しかし、大切にケアすれば愛着も湧き、“一生もの”として使える調理器具にもなる。
鉄フライパンのケアや保管はどんなことに気を付けたらいいのだろう。フライパンの製造販売を手掛ける調理用品メーカー「和平フレイズ」の藤江里美さんと星野和彦さんに話を聞いた。
欠かせない油ならし
鉄フライパンを使う上で欠かせないのが、フライパン全体に油をなじませる「油ならし」の作業。藤江さんによると、これを行うことで、焦げやさびが付きやすい鉄のデメリットを解消することができる。
「本来、鉄フライパンには表面のコーティングがなく、鉄がむき出しの状態であることが理想ですが、流通のさび止めを目的としたシリコーン塗装がごく薄く施されているものがほとんどです。

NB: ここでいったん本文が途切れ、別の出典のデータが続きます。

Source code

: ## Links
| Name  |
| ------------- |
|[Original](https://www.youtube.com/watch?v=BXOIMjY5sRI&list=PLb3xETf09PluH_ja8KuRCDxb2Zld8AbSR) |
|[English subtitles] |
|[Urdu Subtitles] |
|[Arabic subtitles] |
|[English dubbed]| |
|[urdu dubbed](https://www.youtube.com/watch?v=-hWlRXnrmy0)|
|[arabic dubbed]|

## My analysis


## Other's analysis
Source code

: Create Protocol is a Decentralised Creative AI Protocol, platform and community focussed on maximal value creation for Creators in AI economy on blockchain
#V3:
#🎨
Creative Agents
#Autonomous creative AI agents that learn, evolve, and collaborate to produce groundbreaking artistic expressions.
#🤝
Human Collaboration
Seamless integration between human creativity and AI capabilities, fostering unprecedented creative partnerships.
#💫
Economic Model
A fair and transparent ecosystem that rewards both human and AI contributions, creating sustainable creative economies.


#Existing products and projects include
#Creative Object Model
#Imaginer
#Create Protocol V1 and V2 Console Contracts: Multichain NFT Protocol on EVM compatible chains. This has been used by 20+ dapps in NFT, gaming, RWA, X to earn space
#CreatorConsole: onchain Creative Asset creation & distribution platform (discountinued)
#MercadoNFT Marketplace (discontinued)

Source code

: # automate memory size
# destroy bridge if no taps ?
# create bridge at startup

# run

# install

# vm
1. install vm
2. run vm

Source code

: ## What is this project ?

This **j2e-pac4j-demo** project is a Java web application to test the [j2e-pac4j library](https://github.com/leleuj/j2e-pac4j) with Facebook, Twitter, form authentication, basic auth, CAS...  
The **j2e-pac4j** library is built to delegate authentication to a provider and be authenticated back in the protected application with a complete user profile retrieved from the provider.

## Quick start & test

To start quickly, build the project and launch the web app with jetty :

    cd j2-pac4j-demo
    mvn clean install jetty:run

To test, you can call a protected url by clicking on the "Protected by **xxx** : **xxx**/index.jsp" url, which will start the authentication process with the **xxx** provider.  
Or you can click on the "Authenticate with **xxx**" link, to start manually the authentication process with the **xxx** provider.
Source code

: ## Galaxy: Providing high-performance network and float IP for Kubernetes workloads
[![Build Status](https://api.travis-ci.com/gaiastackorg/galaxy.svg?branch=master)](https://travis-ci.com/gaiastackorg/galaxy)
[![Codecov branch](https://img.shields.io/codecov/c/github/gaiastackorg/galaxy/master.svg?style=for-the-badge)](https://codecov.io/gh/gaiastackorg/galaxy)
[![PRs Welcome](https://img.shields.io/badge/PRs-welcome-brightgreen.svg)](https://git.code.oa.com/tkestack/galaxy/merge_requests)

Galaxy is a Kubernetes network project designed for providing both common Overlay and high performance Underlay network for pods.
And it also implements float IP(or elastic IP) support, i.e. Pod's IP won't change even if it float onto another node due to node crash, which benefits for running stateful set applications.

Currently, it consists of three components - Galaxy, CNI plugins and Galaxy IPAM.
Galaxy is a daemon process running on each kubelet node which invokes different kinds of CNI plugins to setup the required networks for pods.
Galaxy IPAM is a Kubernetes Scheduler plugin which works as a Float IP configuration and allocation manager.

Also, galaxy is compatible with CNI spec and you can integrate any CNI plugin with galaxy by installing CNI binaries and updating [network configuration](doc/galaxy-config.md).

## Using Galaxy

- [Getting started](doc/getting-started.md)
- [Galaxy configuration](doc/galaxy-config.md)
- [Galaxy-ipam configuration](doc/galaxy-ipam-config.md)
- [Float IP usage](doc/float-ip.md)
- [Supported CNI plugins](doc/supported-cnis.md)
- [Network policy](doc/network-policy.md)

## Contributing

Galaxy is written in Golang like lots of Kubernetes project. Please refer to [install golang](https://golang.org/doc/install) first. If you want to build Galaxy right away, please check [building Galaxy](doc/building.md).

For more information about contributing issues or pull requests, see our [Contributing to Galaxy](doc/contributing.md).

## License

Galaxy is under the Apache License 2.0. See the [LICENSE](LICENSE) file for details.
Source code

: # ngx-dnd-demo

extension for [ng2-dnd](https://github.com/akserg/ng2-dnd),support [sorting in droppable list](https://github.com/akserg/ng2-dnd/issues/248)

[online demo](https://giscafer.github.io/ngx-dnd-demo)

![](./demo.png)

あくまでも流通上のさび止めのため、すぐに取れてしまい、こびり付きの発生に繋がります。そこで油ならしをして“天然の膜を作る”ことで、コーティングの代わりの役割を持たせるのです」
そんな油ならしのポイントは、「油を弱火でゆっくりとなじませる」こと。
「弱火にすることで油と酸素がしっかり反応する時間ができ、フライパンの表面にしみこみ膜が形成されるようになります。強火にすると、均一な膜ができなくなってしまうので火力には注意してください」
油ならしは購入直後の使い始めのほか、さびや焦げが付いて取り除いた後にも必ず行ってほしいそうだ。
油膜を作って使いやすく
このような一手間で、一生ものとして「育てる」感覚を味わえるのが鉄フライパンの醍醐味だろう。星野さんによると、育っている状態も、次第に目に見えて分かるようになるそう。